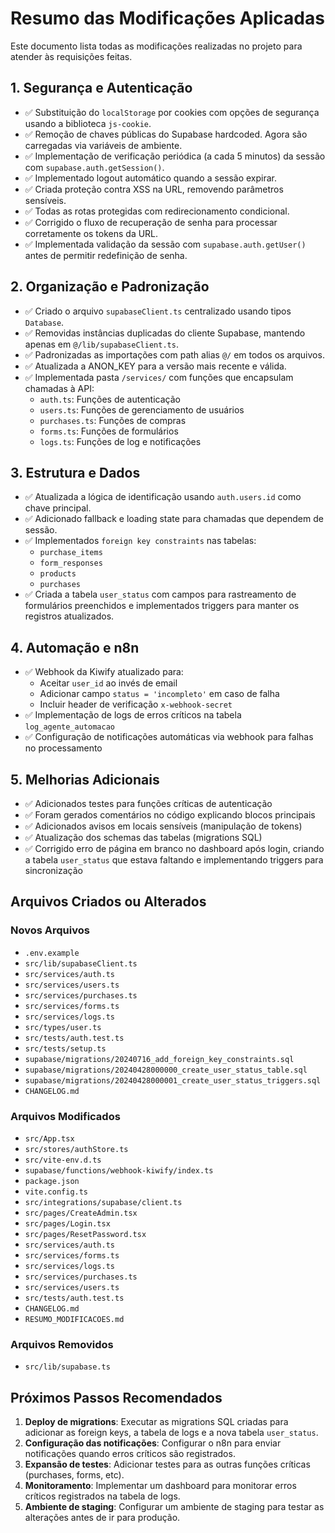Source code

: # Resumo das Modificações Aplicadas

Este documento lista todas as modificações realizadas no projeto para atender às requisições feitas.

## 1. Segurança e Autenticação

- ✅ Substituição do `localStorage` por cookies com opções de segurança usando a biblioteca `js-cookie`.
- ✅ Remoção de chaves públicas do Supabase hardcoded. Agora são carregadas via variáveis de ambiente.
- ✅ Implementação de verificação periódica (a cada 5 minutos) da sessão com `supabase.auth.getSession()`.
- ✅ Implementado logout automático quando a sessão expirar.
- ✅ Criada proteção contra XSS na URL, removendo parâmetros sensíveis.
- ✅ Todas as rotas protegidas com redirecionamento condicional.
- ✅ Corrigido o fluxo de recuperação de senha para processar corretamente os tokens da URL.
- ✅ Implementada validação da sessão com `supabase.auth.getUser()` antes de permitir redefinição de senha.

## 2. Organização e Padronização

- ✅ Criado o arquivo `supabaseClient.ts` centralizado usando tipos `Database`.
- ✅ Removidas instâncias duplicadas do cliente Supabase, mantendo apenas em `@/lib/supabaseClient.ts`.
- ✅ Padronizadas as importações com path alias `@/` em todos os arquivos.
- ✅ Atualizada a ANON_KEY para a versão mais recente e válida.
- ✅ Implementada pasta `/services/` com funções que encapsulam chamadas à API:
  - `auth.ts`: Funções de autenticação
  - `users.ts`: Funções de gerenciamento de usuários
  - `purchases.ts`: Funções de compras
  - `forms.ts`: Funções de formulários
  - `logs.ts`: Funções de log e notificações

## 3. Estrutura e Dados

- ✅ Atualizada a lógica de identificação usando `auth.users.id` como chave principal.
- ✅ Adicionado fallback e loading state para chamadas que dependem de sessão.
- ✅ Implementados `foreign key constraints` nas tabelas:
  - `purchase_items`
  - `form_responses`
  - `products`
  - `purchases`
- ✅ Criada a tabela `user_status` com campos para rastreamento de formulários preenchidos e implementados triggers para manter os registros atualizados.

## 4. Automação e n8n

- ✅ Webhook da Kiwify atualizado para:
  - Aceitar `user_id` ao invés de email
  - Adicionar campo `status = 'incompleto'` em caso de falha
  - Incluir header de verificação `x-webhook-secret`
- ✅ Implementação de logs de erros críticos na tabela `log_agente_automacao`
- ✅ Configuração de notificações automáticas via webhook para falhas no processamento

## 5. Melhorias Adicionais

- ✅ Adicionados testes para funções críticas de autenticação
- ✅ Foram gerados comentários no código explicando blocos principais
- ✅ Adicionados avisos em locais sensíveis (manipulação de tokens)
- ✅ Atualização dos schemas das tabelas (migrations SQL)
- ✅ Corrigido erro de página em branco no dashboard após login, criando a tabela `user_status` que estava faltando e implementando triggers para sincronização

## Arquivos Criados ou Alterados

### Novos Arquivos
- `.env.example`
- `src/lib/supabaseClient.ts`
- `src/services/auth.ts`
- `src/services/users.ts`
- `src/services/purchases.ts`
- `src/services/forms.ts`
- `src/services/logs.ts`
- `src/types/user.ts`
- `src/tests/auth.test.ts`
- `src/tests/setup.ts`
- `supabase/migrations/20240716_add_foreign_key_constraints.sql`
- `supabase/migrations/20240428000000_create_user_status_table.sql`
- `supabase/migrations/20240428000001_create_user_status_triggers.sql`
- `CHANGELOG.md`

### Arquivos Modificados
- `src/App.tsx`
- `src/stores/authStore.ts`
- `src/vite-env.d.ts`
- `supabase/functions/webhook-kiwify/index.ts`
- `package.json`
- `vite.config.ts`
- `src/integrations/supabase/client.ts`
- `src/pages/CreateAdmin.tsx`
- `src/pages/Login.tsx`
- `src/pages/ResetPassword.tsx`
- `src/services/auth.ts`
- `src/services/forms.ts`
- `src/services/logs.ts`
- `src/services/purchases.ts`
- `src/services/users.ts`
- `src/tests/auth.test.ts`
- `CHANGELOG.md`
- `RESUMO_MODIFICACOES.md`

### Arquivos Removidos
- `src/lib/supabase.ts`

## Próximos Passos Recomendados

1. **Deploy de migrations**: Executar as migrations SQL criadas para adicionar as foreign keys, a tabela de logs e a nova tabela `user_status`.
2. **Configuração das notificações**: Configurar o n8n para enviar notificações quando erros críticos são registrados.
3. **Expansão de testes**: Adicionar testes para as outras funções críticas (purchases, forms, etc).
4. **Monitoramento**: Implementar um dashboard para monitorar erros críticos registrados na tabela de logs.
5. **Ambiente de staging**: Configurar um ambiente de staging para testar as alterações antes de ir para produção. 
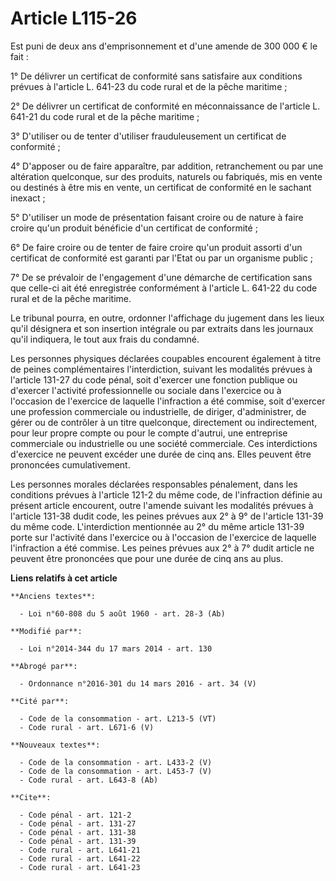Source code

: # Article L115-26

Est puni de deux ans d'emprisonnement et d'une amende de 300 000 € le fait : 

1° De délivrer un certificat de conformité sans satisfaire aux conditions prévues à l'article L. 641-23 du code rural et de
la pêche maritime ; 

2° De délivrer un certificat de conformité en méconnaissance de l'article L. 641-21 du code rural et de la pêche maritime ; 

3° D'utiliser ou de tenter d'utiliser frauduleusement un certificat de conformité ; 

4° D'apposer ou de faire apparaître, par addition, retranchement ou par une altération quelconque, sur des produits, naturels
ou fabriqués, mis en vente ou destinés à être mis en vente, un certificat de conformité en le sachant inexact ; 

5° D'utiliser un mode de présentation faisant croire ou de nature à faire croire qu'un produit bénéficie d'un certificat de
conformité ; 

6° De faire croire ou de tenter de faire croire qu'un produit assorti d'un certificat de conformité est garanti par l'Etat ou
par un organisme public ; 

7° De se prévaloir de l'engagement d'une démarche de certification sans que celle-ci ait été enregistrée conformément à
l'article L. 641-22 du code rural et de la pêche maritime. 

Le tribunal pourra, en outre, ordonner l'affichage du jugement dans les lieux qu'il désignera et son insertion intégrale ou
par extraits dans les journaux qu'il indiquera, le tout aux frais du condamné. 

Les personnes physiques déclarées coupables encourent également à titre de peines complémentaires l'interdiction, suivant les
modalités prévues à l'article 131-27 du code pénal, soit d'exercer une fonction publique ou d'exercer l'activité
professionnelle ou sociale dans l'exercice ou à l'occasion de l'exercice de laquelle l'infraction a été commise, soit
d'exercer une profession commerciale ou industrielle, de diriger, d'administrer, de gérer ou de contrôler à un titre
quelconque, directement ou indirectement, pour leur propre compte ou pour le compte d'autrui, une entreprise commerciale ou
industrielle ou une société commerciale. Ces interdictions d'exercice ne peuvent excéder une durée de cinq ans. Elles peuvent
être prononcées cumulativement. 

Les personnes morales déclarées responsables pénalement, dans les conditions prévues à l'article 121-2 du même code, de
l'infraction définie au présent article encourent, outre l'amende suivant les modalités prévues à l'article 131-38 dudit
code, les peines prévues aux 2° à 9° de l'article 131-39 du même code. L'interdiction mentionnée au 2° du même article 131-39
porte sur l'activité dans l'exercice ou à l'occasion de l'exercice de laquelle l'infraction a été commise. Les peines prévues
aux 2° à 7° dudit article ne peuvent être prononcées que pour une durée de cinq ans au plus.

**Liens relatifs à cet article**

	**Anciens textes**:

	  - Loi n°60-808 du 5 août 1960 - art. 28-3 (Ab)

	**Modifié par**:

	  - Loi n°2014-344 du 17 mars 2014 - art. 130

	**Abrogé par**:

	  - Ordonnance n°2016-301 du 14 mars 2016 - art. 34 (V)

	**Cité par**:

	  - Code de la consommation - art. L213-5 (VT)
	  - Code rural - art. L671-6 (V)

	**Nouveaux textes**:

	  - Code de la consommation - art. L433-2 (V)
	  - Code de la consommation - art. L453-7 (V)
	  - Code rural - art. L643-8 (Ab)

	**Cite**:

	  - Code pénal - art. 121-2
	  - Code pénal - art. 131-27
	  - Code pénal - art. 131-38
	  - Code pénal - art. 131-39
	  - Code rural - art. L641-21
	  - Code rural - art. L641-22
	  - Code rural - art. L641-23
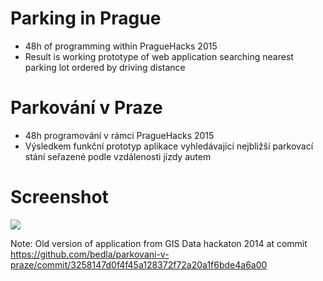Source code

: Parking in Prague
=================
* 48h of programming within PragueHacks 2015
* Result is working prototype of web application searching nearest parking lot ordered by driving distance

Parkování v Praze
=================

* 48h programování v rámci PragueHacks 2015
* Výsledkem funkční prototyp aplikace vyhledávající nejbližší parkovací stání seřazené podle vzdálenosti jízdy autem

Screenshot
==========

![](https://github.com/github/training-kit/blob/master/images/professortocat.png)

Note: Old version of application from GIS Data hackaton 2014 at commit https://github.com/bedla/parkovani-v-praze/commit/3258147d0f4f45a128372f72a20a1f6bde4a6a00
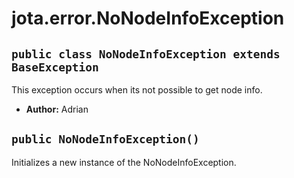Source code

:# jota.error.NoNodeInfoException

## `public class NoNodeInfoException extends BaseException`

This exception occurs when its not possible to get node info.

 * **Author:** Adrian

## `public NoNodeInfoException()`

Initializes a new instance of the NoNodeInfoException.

● **Description of the task**
From the entries above, print the lines beginning at the one with "- ✅ Adicionados testes" and stopping after the one with "4. **Monitoramento**: Implementar", exactly as written and with nothing else.

● **Answer below**
- ✅ Adicionados testes para funções críticas de autenticação
- ✅ Foram gerados comentários no código explicando blocos principais
- ✅ Adicionados avisos em locais sensíveis (manipulação de tokens)
- ✅ Atualização dos schemas das tabelas (migrations SQL)
- ✅ Corrigido erro de página em branco no dashboard após login, criando a tabela `user_status` que estava faltando e implementando triggers para sincronização

## Arquivos Criados ou Alterados

### Novos Arquivos
- `.env.example`
- `src/lib/supabaseClient.ts`
- `src/services/auth.ts`
- `src/services/users.ts`
- `src/services/purchases.ts`
- `src/services/forms.ts`
- `src/services/logs.ts`
- `src/types/user.ts`
- `src/tests/auth.test.ts`
- `src/tests/setup.ts`
- `supabase/migrations/20240716_add_foreign_key_constraints.sql`
- `supabase/migrations/20240428000000_create_user_status_table.sql`
- `supabase/migrations/20240428000001_create_user_status_triggers.sql`
- `CHANGELOG.md`

### Arquivos Modificados
- `src/App.tsx`
- `src/stores/authStore.ts`
- `src/vite-env.d.ts`
- `supabase/functions/webhook-kiwify/index.ts`
- `package.json`
- `vite.config.ts`
- `src/integrations/supabase/client.ts`
- `src/pages/CreateAdmin.tsx`
- `src/pages/Login.tsx`
- `src/pages/ResetPassword.tsx`
- `src/services/auth.ts`
- `src/services/forms.ts`
- `src/services/logs.ts`
- `src/services/purchases.ts`
- `src/services/users.ts`
- `src/tests/auth.test.ts`
- `CHANGELOG.md`
- `RESUMO_MODIFICACOES.md`

### Arquivos Removidos
- `src/lib/supabase.ts`

## Próximos Passos Recomendados

1. **Deploy de migrations**: Executar as migrations SQL criadas para adicionar as foreign keys, a tabela de logs e a nova tabela `user_status`.
2. **Configuração das notificações**: Configurar o n8n para enviar notificações quando erros críticos são registrados.
3. **Expansão de testes**: Adicionar testes para as outras funções críticas (purchases, forms, etc).
4. **Monitoramento**: Implementar um dashboard para monitorar erros críticos registrados na tabela de logs.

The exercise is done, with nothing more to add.